The ideas Hochul has thrown out — among them politically impossible taxes that have been roundly rejected by the legislators she needs to pass them — quite frankly seem like grasping at straws, more to make the point that she hasn’t thrown straphangers to the suburban driver wolves than about actually finding a viable alternative.
This was not in any way a practical decision but at its core a political one, driven by Hochul’s unease at Democrats’ obliteration in Long Island and her own reservations about her coming 2026 reelection fight.
Politicians do things for political reasons, of course, though it’s not clear that this will even help; she’s taken much heat, and rightfully so, even before this all settles into the public consciousness and she starts getting blamed for every signal problem and delay throughout the system.
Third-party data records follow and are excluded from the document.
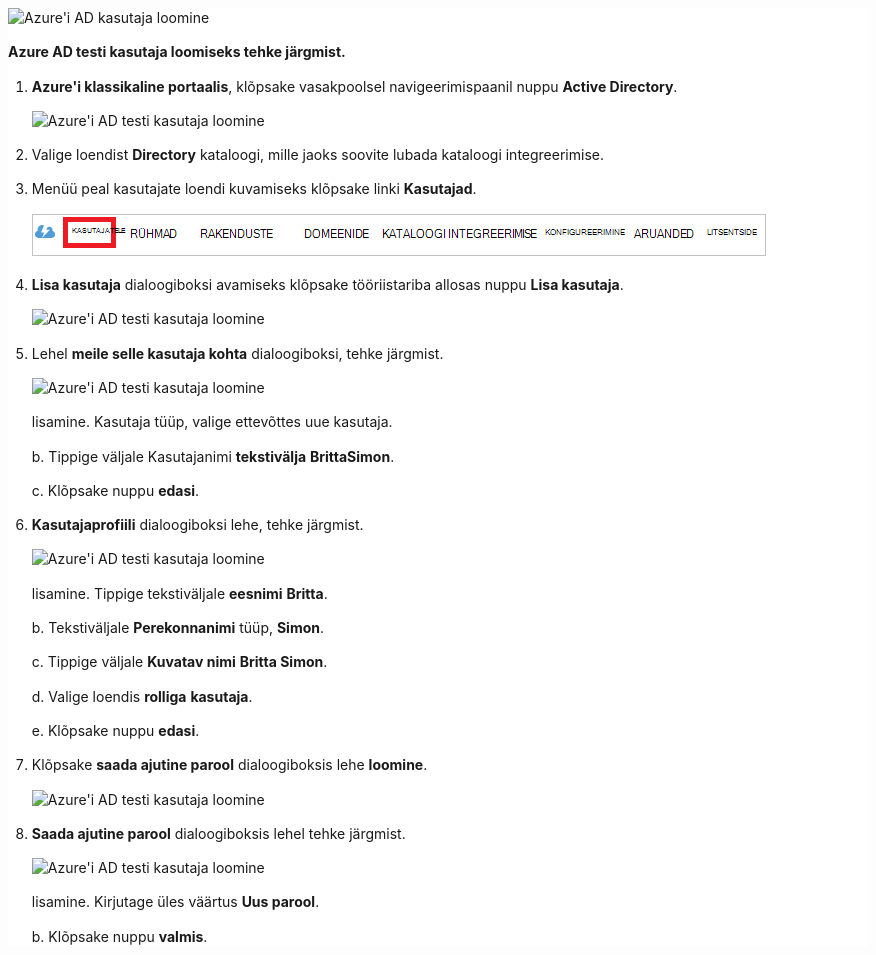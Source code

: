 ![Azure'i AD kasutaja loomine][20]

**Azure AD testi kasutaja loomiseks tehke järgmist.**

1. **Azure'i klassikaline portaalis**, klõpsake vasakpoolsel navigeerimispaanil nuppu **Active Directory**.

    ![Azure'i AD testi kasutaja loomine](./media/active-directory-saas-certify-tutorial/create_aaduser_09.png) 

2. Valige loendist **Directory** kataloogi, mille jaoks soovite lubada kataloogi integreerimise.

3. Menüü peal kasutajate loendi kuvamiseks klõpsake linki **Kasutajad**.

    ![Azure'i AD testi kasutaja loomine](./media/active-directory-saas-certify-tutorial/create_aaduser_03.png) 

4. **Lisa kasutaja** dialoogiboksi avamiseks klõpsake tööriistariba allosas nuppu **Lisa kasutaja**.

    ![Azure'i AD testi kasutaja loomine](./media/active-directory-saas-certify-tutorial/create_aaduser_04.png) 

5. Lehel **meile selle kasutaja kohta** dialoogiboksi, tehke järgmist.

    ![Azure'i AD testi kasutaja loomine](./media/active-directory-saas-certify-tutorial/create_aaduser_05.png) 

    lisamine. Kasutaja tüüp, valige ettevõttes uue kasutaja.

    b. Tippige väljale Kasutajanimi **tekstivälja** **BrittaSimon**.

    c. Klõpsake nuppu **edasi**.

6.  **Kasutajaprofiili** dialoogiboksi lehe, tehke järgmist.

    ![Azure'i AD testi kasutaja loomine](./media/active-directory-saas-certify-tutorial/create_aaduser_06.png) 

    lisamine. Tippige tekstiväljale **eesnimi** **Britta**.  

    b. Tekstiväljale **Perekonnanimi** tüüp, **Simon**.

    c. Tippige väljale **Kuvatav nimi** **Britta Simon**.

    d. Valige loendis **rolliga** **kasutaja**.

    e. Klõpsake nuppu **edasi**.

7. Klõpsake **saada ajutine parool** dialoogiboksis lehe **loomine**.

    ![Azure'i AD testi kasutaja loomine](./media/active-directory-saas-certify-tutorial/create_aaduser_07.png) 

8. **Saada ajutine parool** dialoogiboksis lehel tehke järgmist.

    ![Azure'i AD testi kasutaja loomine](./media/active-directory-saas-certify-tutorial/create_aaduser_08.png) 

    lisamine. Kirjutage üles väärtus **Uus parool**.

    b. Klõpsake nuppu **valmis**.   


[1]: ./media/active-directory-saas-certify-tutorial/tutorial_general_01.png
[2]: ./media/active-directory-saas-certify-tutorial/tutorial_general_02.png
[3]: ./media/active-directory-saas-certify-tutorial/tutorial_general_03.png
[4]: ./media/active-directory-saas-certify-tutorial/tutorial_general_04.png
[6]: ./media/active-directory-saas-certify-tutorial/tutorial_general_05.png
[10]: ./media/active-directory-saas-certify-tutorial/tutorial_general_06.png
[11]: ./media/active-directory-saas-certify-tutorial/tutorial_general_07.png
[20]: ./media/active-directory-saas-certify-tutorial/tutorial_general_100.png
[200]: ./media/active-directory-saas-certify-tutorial/tutorial_general_200.png
[201]: ./media/active-directory-saas-certify-tutorial/tutorial_general_201.png
[203]: ./media/active-directory-saas-certify-tutorial/tutorial_general_203.png
[204]: ./media/active-directory-saas-certify-tutorial/tutorial_general_204.png
[205]: ./media/active-directory-saas-certify-tutorial/tutorial_general_205.png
Soon enough, she’ll likely start getting held culpable for the slow emergency response times plaguing Manhattan below 60th St., which is one problem that congestion pricing very directly could have helped address. Gridlock is bad for everyone.
The MTA itself has something of what we could call the “NYCHA problem,” which is that underinvestment now compounds and just makes everything more expensive later. The longer old trains are in service, the more they’re prone to failure.
Significant increases in the costs of labor and materials have made installing elevators only costlier, and that is without even considering the impact on New Yorkers with disabilities whose access to the city’s ostensibly premier public transit system will be even further delayed.
There is zero chance the governor has an ace up her sleeve that will resolve this and give the MTA the $1 billion a year that it expected out of congestion pricing. Only congestion pricing can provide the needed money. The MTA is responsible for issuing the stop-work order, regardless of what she has to say about the status of the authority’s projects.
Hochul must reverse course; the feds have now officially signed off on the congestion plan, meaning the last remaining hurdle is the state’s own sign-off. Her hand might be forced anyway by the numerous lawsuits on the horizon, making the very reasonable argument that the Legislature passed a law and she can’t just ignore it. Better to consider this a signal delay and get back on the right track.